* Instructions for the task: Reading down the listing below, count the lines where the word "compute" shows up, then give only that count.
# # # # # # #
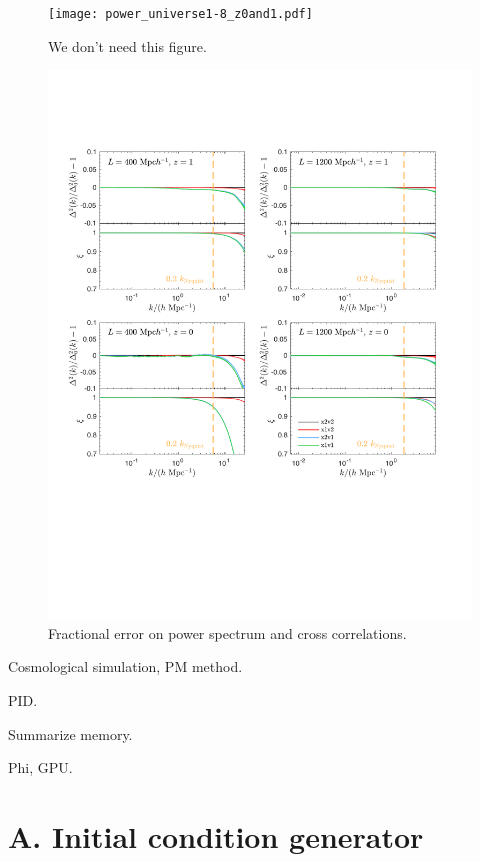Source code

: \documentclass[10pt,twocolumn,preprint]{emulateapj}
\begin{document}
\begin{figure}
\centering
  \texttt{[image: power\_universe1-8\_z0and1.pdf]}
 \caption{We don't need this figure.}
\label{fig.power}
\end{figure}


\begin{figure}
\centering
  \includegraphics[width=1.1\linewidth]{diff_power.pdf}
 \caption{Fractional error on power spectrum and cross correlations.}
\label{fig.ccc}
\end{figure}

 Cosmological simulation, PM method.

PID.

Summarize memory.

Phi, GPU.


\clearpage

\appendix

\section{A. Initial condition generator}


\acknowledgements



\end{document}
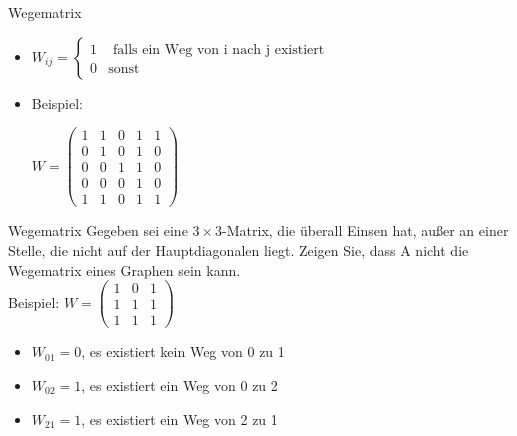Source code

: \begin{frame}{Wegematrix}
  \begin{itemize}
    \item $W_{ij} = \begin{cases}
      1 & \text{ falls ein Weg von i nach j existiert} \\
      0 &  \text{sonst}
    \end{cases}$
    \item Beispiel: \\
    $W=\begin{pmatrix}
      1&1&0&1&1\\
      0&1&0&1&0\\
      0&0&1&1&0\\
      0&0&0&1&0\\
      1&1&0&1&1
    \end{pmatrix}$
  \end{itemize}
\end{frame}

\begin{frame}{Wegematrix}
  Gegeben sei eine $3\times 3$-Matrix, die überall Einsen hat, außer an einer Stelle, die nicht auf der Hauptdiagonalen liegt. Zeigen Sie, dass A nicht die Wegematrix eines Graphen sein kann.\\
  \pause
  Beispiel:
  $W=\begin{pmatrix}
    1&0&1\\
    1&1&1\\
    1&1&1
  \end{pmatrix}$
  \begin{itemize}
    \item $W_{01}=0$, es existiert kein Weg von 0 zu 1
    \item $W_{02}=1$, es existiert ein Weg von 0 zu 2
    \item $W_{21}=1$, es existiert ein Weg von 2 zu 1
  \end{itemize}
\end{frame}

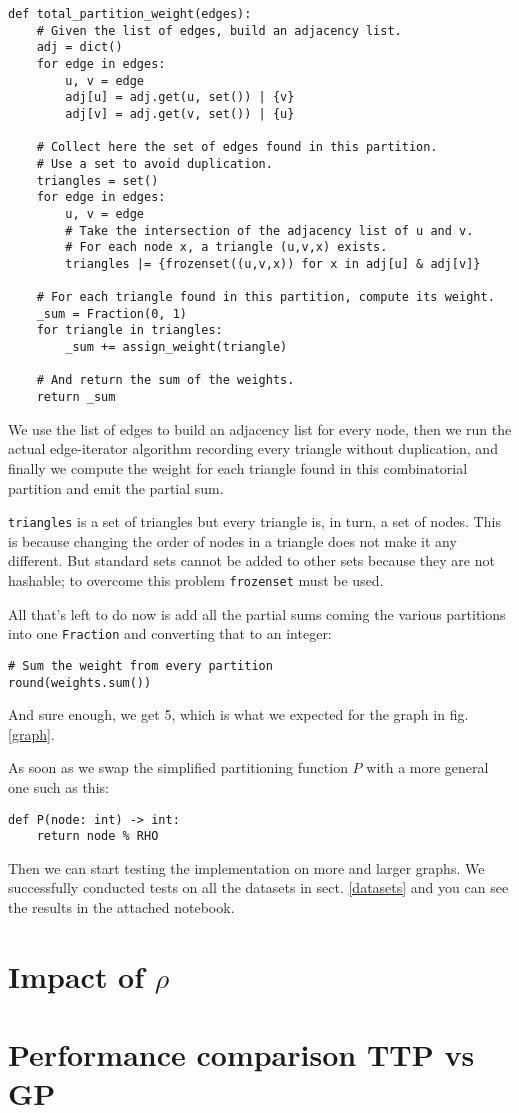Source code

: \documentclass[paper=a4, fontsize=11pt]{scrartcl}
\begin{document}
\begin{verbatim}
def total_partition_weight(edges):
    # Given the list of edges, build an adjacency list.
    adj = dict()
    for edge in edges:
        u, v = edge
        adj[u] = adj.get(u, set()) | {v}
        adj[v] = adj.get(v, set()) | {u}
        
    # Collect here the set of edges found in this partition.
    # Use a set to avoid duplication.
    triangles = set()
    for edge in edges:
        u, v = edge
        # Take the intersection of the adjacency list of u and v.
        # For each node x, a triangle (u,v,x) exists.
        triangles |= {frozenset((u,v,x)) for x in adj[u] & adj[v]}
    
    # For each triangle found in this partition, compute its weight.
    _sum = Fraction(0, 1)
    for triangle in triangles:
        _sum += assign_weight(triangle)
        
    # And return the sum of the weights.
    return _sum
\end{verbatim}

We use the list of edges to build an adjacency list for every node, then we run
the actual edge-iterator algorithm recording every triangle without duplication,
and finally we compute the weight for each triangle found in this combinatorial
partition and emit the partial sum.

\texttt{triangles} is a set of triangles but every triangle is, in
turn, a set of nodes. This is because changing the order of nodes in a triangle
does not make it any different. But standard sets cannot be added to other sets
because they are not hashable; to overcome this problem
\texttt{frozenset} must be used.

All that's left to do now is add all the partial sums coming the various
partitions into one \texttt{Fraction} and converting that to an
integer:
\begin{verbatim}
# Sum the weight from every partition
round(weights.sum())
\end{verbatim}
And sure enough, we get 5, which is what we expected for the graph in fig.
\ref{graph}.

As soon as we swap the simplified partitioning function $P$ with a more general
one such as this:
\begin{verbatim}
def P(node: int) -> int:
    return node % RHO
\end{verbatim}
Then we can start testing the implementation on more and larger graphs. We
successfully conducted tests on all the datasets in sect. \ref{datasets} and you
can see the results in the attached notebook.

\section{Impact of $\rho$}

\section{Performance comparison TTP vs GP}



\end{document}
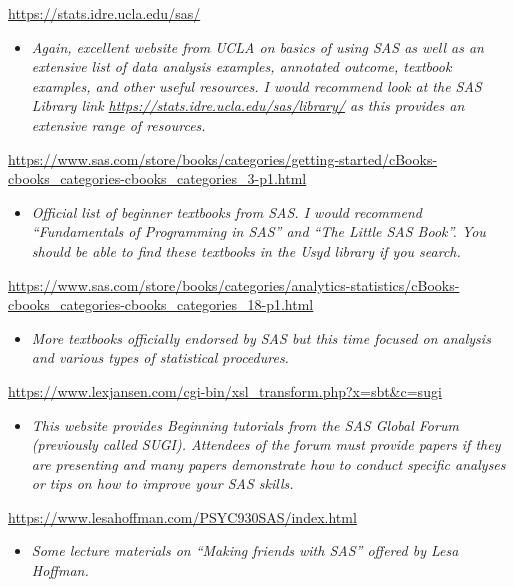 \documentclass[
]{book}
\providecommand{\tightlist}{%
  \setlength{\itemsep}{0pt}\setlength{\parskip}{0pt}}
\begin{document}
\url{https://stats.idre.ucla.edu/sas/}

\begin{itemize}
\tightlist
\item
  \emph{Again, excellent website from UCLA on basics of using SAS as well as an extensive list of data analysis examples, annotated outcome, textbook examples, and other useful resources. I would recommend look at the SAS Library link \url{https://stats.idre.ucla.edu/sas/library/} as this provides an extensive range of resources.}
\end{itemize}

\url{https://www.sas.com/store/books/categories/getting-started/cBooks-cbooks_categories-cbooks_categories_3-p1.html}

\begin{itemize}
\tightlist
\item
  \emph{Official list of beginner textbooks from SAS. I would recommend ``Fundamentals of Programming in SAS'' and ``The Little SAS Book''. You should be able to find these textbooks in the Usyd library if you search.}
\end{itemize}

\url{https://www.sas.com/store/books/categories/analytics-statistics/cBooks-cbooks_categories-cbooks_categories_18-p1.html}

\begin{itemize}
\tightlist
\item
  \emph{More textbooks officially endorsed by SAS but this time focused on analysis and various types of statistical procedures.}
\end{itemize}

\url{https://www.lexjansen.com/cgi-bin/xsl_transform.php?x=sbt\&c=sugi}

\begin{itemize}
\tightlist
\item
  \emph{This website provides Beginning tutorials from the SAS Global Forum (previously called SUGI). Attendees of the forum must provide papers if they are presenting and many papers demonstrate how to conduct specific analyses or tips on how to improve your SAS skills.}
\end{itemize}

\url{https://www.lesahoffman.com/PSYC930SAS/index.html}

\begin{itemize}
\tightlist
\item
  \emph{Some lecture materials on ``Making friends with SAS'' offered by Lesa Hoffman.}
\end{itemize}
\end{document}
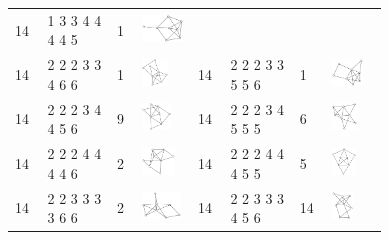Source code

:\begin{footnotesize}
\begin{longtable}{
        m{0.05\linewidth} m{0.15\linewidth} m{0.05\linewidth} m{0.12\linewidth} |
        m{0.05\linewidth} m{0.15\linewidth} m{0.05\linewidth} m{0.12\linewidth}
    }
14 & 1 3 3 4 4 4 4 5 & 1 & \includegraphics[height=0.7151cm]{15-universal-graphs/img/degree-sequences-example-graphs/graph-4-8-79}\\
14 & 2 2 2 3 3 4 6 6 & 1 & \includegraphics[height=0.7151cm]{15-universal-graphs/img/degree-sequences-example-graphs/graph-4-8-80} &
14 & 2 2 2 3 3 5 5 6 & 1 & \includegraphics[height=0.7151cm]{15-universal-graphs/img/degree-sequences-example-graphs/graph-4-8-81}\\
14 & 2 2 2 3 4 4 5 6 & 9 & \includegraphics[height=0.7151cm]{15-universal-graphs/img/degree-sequences-example-graphs/graph-4-8-82} &
14 & 2 2 2 3 4 5 5 5 & 6 & \includegraphics[height=0.7151cm]{15-universal-graphs/img/degree-sequences-example-graphs/graph-4-8-83}\\
14 & 2 2 2 4 4 4 4 6 & 2 & \includegraphics[height=0.7151cm]{15-universal-graphs/img/degree-sequences-example-graphs/graph-4-8-84} &
14 & 2 2 2 4 4 4 5 5 & 5 & \includegraphics[height=0.7151cm]{15-universal-graphs/img/degree-sequences-example-graphs/graph-4-8-85}\\
14 & 2 2 3 3 3 3 6 6 & 2 & \includegraphics[height=0.7151cm]{15-universal-graphs/img/degree-sequences-example-graphs/graph-4-8-86} &
14 & 2 2 3 3 3 4 5 6 & 14 & \includegraphics[height=0.7151cm]{15-universal-graphs/img/degree-sequences-example-graphs/graph-4-8-87}\\

\end{longtable}
\end{footnotesize}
# # # # # # #
* Written answer: 2